▶ Instructions for the task:
Look for the word "leavevmode" in the entries below, then copy every line that has it.

▶ Stored data entries:
^^^^^^^^^^^^^^^^

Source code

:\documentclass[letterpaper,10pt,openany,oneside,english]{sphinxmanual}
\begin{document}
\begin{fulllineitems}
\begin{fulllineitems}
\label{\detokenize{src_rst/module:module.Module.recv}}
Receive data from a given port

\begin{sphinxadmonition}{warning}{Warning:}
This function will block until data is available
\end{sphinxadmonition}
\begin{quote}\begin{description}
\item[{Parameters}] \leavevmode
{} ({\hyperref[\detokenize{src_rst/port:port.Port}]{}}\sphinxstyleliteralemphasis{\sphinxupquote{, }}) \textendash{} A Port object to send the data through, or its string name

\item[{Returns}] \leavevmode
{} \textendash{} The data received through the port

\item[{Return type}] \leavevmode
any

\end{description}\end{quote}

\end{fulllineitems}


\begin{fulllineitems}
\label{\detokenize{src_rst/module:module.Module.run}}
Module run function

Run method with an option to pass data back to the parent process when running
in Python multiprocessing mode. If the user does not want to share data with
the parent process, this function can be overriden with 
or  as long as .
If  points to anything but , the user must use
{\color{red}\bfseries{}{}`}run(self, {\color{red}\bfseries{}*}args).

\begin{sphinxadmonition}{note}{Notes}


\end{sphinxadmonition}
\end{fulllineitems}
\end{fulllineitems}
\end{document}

^^^^^^^^^^^^^^^^

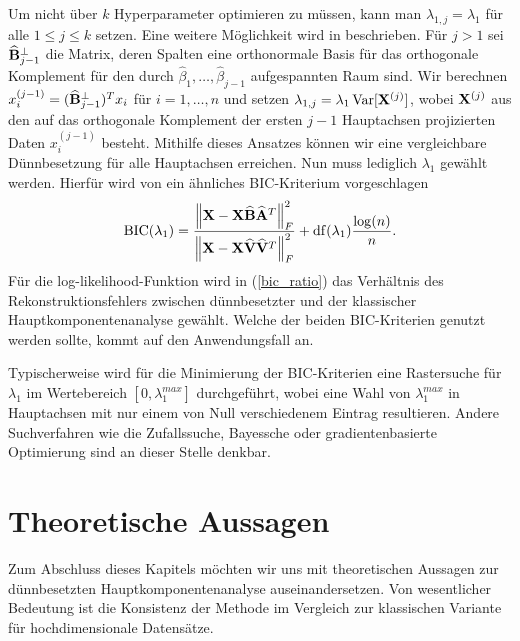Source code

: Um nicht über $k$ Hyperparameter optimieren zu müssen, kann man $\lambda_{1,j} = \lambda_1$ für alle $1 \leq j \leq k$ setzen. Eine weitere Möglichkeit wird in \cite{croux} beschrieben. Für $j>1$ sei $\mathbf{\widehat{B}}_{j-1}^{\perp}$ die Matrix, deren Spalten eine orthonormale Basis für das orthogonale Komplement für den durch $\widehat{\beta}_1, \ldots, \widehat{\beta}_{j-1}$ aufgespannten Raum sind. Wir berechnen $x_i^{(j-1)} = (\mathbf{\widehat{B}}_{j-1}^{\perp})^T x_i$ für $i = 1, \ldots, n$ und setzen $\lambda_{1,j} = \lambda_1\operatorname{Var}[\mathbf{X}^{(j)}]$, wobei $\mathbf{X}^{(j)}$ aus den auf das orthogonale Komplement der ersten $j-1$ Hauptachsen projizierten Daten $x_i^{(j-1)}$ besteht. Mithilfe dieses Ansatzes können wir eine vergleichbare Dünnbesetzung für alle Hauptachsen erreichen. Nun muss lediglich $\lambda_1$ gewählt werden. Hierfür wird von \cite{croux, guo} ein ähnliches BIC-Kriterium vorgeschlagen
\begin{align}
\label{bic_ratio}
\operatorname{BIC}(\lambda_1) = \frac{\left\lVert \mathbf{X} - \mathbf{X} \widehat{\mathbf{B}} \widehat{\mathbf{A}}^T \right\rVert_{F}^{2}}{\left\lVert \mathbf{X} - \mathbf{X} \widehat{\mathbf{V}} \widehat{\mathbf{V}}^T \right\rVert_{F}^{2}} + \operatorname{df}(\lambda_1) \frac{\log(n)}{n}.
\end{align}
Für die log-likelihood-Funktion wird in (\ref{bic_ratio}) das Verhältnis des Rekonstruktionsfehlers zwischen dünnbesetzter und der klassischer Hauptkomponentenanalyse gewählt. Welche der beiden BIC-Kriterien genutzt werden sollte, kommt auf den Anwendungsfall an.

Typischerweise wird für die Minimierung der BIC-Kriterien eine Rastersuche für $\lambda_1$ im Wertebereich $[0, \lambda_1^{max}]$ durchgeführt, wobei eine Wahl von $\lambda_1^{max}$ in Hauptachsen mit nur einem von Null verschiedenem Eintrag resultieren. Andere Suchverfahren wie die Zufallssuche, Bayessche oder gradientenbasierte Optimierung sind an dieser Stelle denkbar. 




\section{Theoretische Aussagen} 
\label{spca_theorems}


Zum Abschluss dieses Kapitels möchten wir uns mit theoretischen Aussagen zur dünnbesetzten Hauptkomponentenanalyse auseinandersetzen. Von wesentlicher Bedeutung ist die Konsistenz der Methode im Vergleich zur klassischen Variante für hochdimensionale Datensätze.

^^^^^^^^^^^^^^^^

▶ Your solution:
\item[{Parameters}] \leavevmode
\item[{Returns}] \leavevmode
\item[{Return type}] \leavevmode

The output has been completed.